Pity the poor pedestrians who cross every day at this major juncture of Wilshire & Santa Monica Boulevard South!

Yet the city appears to have no appetite to restripe them. And to be fair, it’s a citywide problem: many of our crosswalks have faded to the point of putting pedestrians in danger. They take on a ghostly quality, which is surely not appropriate for a traffic control device. So you see it’s not just cyclists that get the back of the hand. That’s why Beverly Hills leads small cities in California in pedestrian collision injuries.

Will our bike lanes be restored to their original luster? Our deputy director for transportation was non-committal when asked. (Stay tuned for an update as we have another query into the division.)

Another problem area with regard to the pilot program is the sharrows implementation on Crescent Drive (below Santa Monica Boulevard North). Heading northbound on Crescent approaching Brighton Way, the sharrow is correctly positioned in the right lane. North of Brighton approaching Santa Monica South, however, the sharrow has been relocated to the #2 lane adjacent to the double-yellow. That puts passing motor traffic to the right of the rider crossing over the next intersection. But then north of the Santa Monica South intersection the sharrow again shifts back to the right lane, forcing a rider merge with that passing traffic.

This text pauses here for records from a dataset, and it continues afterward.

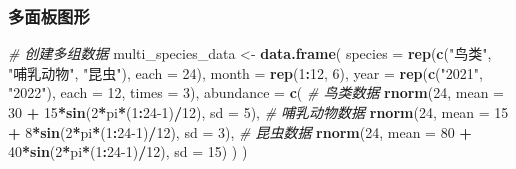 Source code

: \documentclass[
]{book}
\newenvironment{Shaded}{\begin{snugshade}}{\end{snugshade}}
\newcommand{\AttributeTok}[1]{\textcolor[rgb]{0.13,0.29,0.53}{#1}}
\newcommand{\CommentTok}[1]{\textcolor[rgb]{0.56,0.35,0.01}{\textit{#1}}}
\newcommand{\DecValTok}[1]{\textcolor[rgb]{0.00,0.00,0.81}{#1}}
\newcommand{\FunctionTok}[1]{\textcolor[rgb]{0.13,0.29,0.53}{\textbf{#1}}}
\newcommand{\NormalTok}[1]{#1}
\newcommand{\OtherTok}[1]{\textcolor[rgb]{0.56,0.35,0.01}{#1}}
\newcommand{\SpecialCharTok}[1]{\textcolor[rgb]{0.81,0.36,0.00}{\textbf{#1}}}
\newcommand{\StringTok}[1]{\textcolor[rgb]{0.31,0.60,0.02}{#1}}
\begin{document}
\hypertarget{ux591aux9762ux677fux56feux5f62}{%
\subsubsection{多面板图形}\label{ux591aux9762ux677fux56feux5f62}}

\begin{Shaded}
\begin{Highlighting}[]
\CommentTok{\# 创建多组数据}
\NormalTok{multi\_species\_data }\OtherTok{\textless{}{-}} \FunctionTok{data.frame}\NormalTok{(}
  \AttributeTok{species =} \FunctionTok{rep}\NormalTok{(}\FunctionTok{c}\NormalTok{(}\StringTok{"鸟类"}\NormalTok{, }\StringTok{"哺乳动物"}\NormalTok{, }\StringTok{"昆虫"}\NormalTok{), }\AttributeTok{each =} \DecValTok{24}\NormalTok{),}
  \AttributeTok{month =} \FunctionTok{rep}\NormalTok{(}\DecValTok{1}\SpecialCharTok{:}\DecValTok{12}\NormalTok{, }\DecValTok{6}\NormalTok{),}
  \AttributeTok{year =} \FunctionTok{rep}\NormalTok{(}\FunctionTok{c}\NormalTok{(}\StringTok{"2021"}\NormalTok{, }\StringTok{"2022"}\NormalTok{), }\AttributeTok{each =} \DecValTok{12}\NormalTok{, }\AttributeTok{times =} \DecValTok{3}\NormalTok{),}
  \AttributeTok{abundance =} \FunctionTok{c}\NormalTok{(}
    \CommentTok{\# 鸟类数据}
    \FunctionTok{rnorm}\NormalTok{(}\DecValTok{24}\NormalTok{, }\AttributeTok{mean =} \DecValTok{30} \SpecialCharTok{+} \DecValTok{15}\SpecialCharTok{*}\FunctionTok{sin}\NormalTok{(}\DecValTok{2}\SpecialCharTok{*}\NormalTok{pi}\SpecialCharTok{*}\NormalTok{(}\DecValTok{1}\SpecialCharTok{:}\DecValTok{24{-}1}\NormalTok{)}\SpecialCharTok{/}\DecValTok{12}\NormalTok{), }\AttributeTok{sd =} \DecValTok{5}\NormalTok{),}
    \CommentTok{\# 哺乳动物数据}
    \FunctionTok{rnorm}\NormalTok{(}\DecValTok{24}\NormalTok{, }\AttributeTok{mean =} \DecValTok{15} \SpecialCharTok{+} \DecValTok{8}\SpecialCharTok{*}\FunctionTok{sin}\NormalTok{(}\DecValTok{2}\SpecialCharTok{*}\NormalTok{pi}\SpecialCharTok{*}\NormalTok{(}\DecValTok{1}\SpecialCharTok{:}\DecValTok{24{-}1}\NormalTok{)}\SpecialCharTok{/}\DecValTok{12}\NormalTok{), }\AttributeTok{sd =} \DecValTok{3}\NormalTok{),}
    \CommentTok{\# 昆虫数据}
    \FunctionTok{rnorm}\NormalTok{(}\DecValTok{24}\NormalTok{, }\AttributeTok{mean =} \DecValTok{80} \SpecialCharTok{+} \DecValTok{40}\SpecialCharTok{*}\FunctionTok{sin}\NormalTok{(}\DecValTok{2}\SpecialCharTok{*}\NormalTok{pi}\SpecialCharTok{*}\NormalTok{(}\DecValTok{1}\SpecialCharTok{:}\DecValTok{24{-}1}\NormalTok{)}\SpecialCharTok{/}\DecValTok{12}\NormalTok{), }\AttributeTok{sd =} \DecValTok{15}\NormalTok{)}
\NormalTok{  )}
\NormalTok{)}


\end{Highlighting}
\end{Shaded}
\end{document}
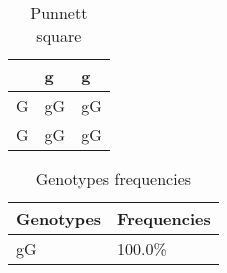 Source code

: \begin{table}[]
\centering
\caption{Punnett square}
\label{punnettsquare}
\begin{tabular}{l|ll}
\hline
& g & g \\ 
\hline
G & gG & gG \\ 
G & gG & gG 
\end{tabular}
\end{table}\begin{table}[]
\centering
\caption{Genotypes frequencies}
\label{genotypesfreq}
\begin{tabular}{ll}
\hline
Genotypes & Frequencies \\ \hline
gG & 100.0\% \\ \hline 

\end{tabular}
\end{table} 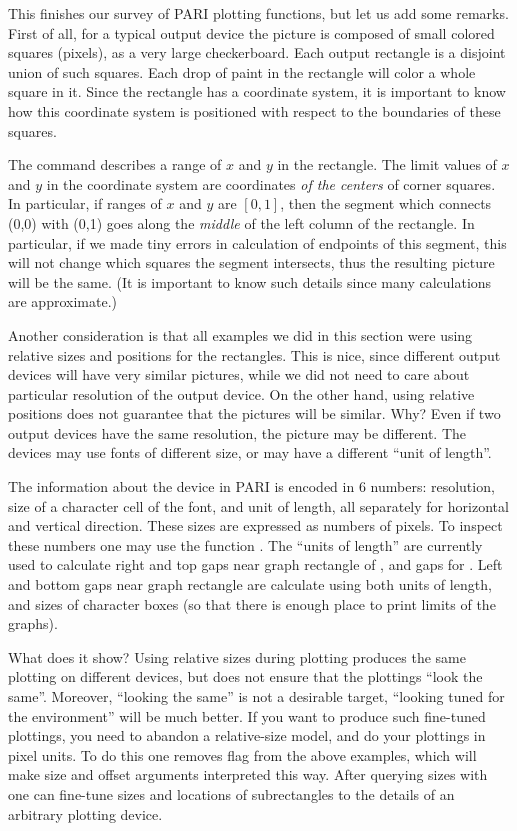 This finishes our survey of PARI plotting functions, but let us add
some remarks.  First of all, for a typical output device the picture is
composed of small colored squares (pixels), as a very large checkerboard.
Each output rectangle is a disjoint union of such squares.  Each drop
of paint in the rectangle will color a whole square in it.  Since the
rectangle has a coordinate system, it is important to know how this
coordinate system is positioned with respect to the boundaries of these
squares.

The command  describes a range of $x$ and $y$ in the
rectangle.  The limit values of $x$ and $y$ in the coordinate system are
coordinates \emph{of the centers} of corner squares.  In particular,
if ranges of $x$ and $y$ are $[0,1]$, then the segment which connects (0,0)
with (0,1) goes along the \emph{middle} of the left column of the rectangle.
In particular, if we made tiny errors in calculation of endpoints of this
segment, this will not change which squares the segment intersects, thus
the resulting picture will be the same.  (It is important to know such details
since many calculations are approximate.)

Another consideration is that all examples we did in this section were
using relative sizes and positions for the rectangles.  This is nice, since
different output devices will have very similar pictures, while we
did not need to care about particular resolution of the output device.
On the other hand,
using relative positions does not guarantee that the pictures will be
similar.  Why?  Even if two output devices have the same resolution,
the picture may be different.  The devices may use fonts of different
size, or may have a different ``unit of length''.

The information about the device in PARI is encoded in 6 numbers: resolution,
size of a character cell of the font, and unit of length, all separately
for horizontal and vertical direction.  These sizes are expressed as
numbers of pixels.  To inspect these numbers one may use the function
.  The ``units of length'' are currently used to calculate
right and top gaps near graph rectangle of , and gaps for
.  Left and bottom gaps near graph rectangle are calculate
using both units of length, and sizes of character boxes (so that there
is enough place to print limits of the graphs).

What does it show?  Using relative sizes during plotting produces
 the same plotting on different devices, but does not
ensure that the plottings ``look the same''.  Moreover, ``looking the
same'' is not a desirable target, ``looking tuned for the environment''
will be much better.  If you want to produce such fine-tuned plottings,
you need to abandon a relative-size model, and do your plottings in
pixel units.  To do this one removes flag  from the above
examples, which will make size and offset arguments interpreted this way.
After querying sizes with  one can fine-tune sizes and
locations of subrectangles to the details of an arbitrary plotting
device.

Sharrow placement on Crescent Drive infographicAdd to the obvious safety implications the fact that passing traffic has an incentive to speed along this segment in order to make both the Santa Monica South and Santa Monica North green lights and you have a recipe for serious rider injury.

This was brought to the attention of Aaron Kunz, Deputy Director for Transportation, in early August. Of course transportation staff should have recognized the problem; for many months these sharrows have been misaligned But neither the plain evidence or even our communication has made the slightest bit of difference: riders still navigate this hazard as city hall takes no action to correct it.

City Hall: No Passion for Action on Road Safety

This pilot program in our opinion was too little, too late anyway. It was not intended to be much more than a gesture toward a bike-friendly claim. Indeed it doesn’t bolster our confidence that councilmember Julian Gold has appeared anxious for this pilot program – by definition it’s not permanent – to come back before Council for reevaluation. But to approve it and then wholly neglect to maintain it? That’s spitting into the eye of every rider who would follow our own city plans’ advice to opt whenever possible for bicycle travel over auto travel. You know – to reduce auto congestion and emissions!

Santa Monica's thermoplast bicycle lane markings

City of Santa Monica not only embraces thermoplast but pays more for pre-templated bike lane markings.

Thankfully we do have better examples on offer in neighboring cities. Both Santa Monica and City of Los Angeles, for example, are rolling out bike facilities citywide. They’re installed to be permanent – not as part of a pilot – and they’re installed according to Caltrans requirements. Moreover, these cities use thermoplastic, not regular paint, to ensure that such state-approved traffic safety measures stick around for more than a year. Santa Monica goes one better: new bike lanes there are high-visibility and some of them even buffered from adjacent motor traffic.

Calling ourselves bike-friendly and making Beverly Hills streets safe and welcoming to cyclists are not the same thing. We find the faded lanes and misplaced sharrows on Burton and Crescent to be an apt metaphor for city hall’s fading concern for rider safety as well as the future of the pilot program.

So often in Beverly Hills we like to talk the talk because it’s easy and cost-free.  But we prefer not to actually walk the walk because it’s harder and it costs money. Other cities make the investment in facilities and plan for a multimodal mobility future. Why not Beverly Hills?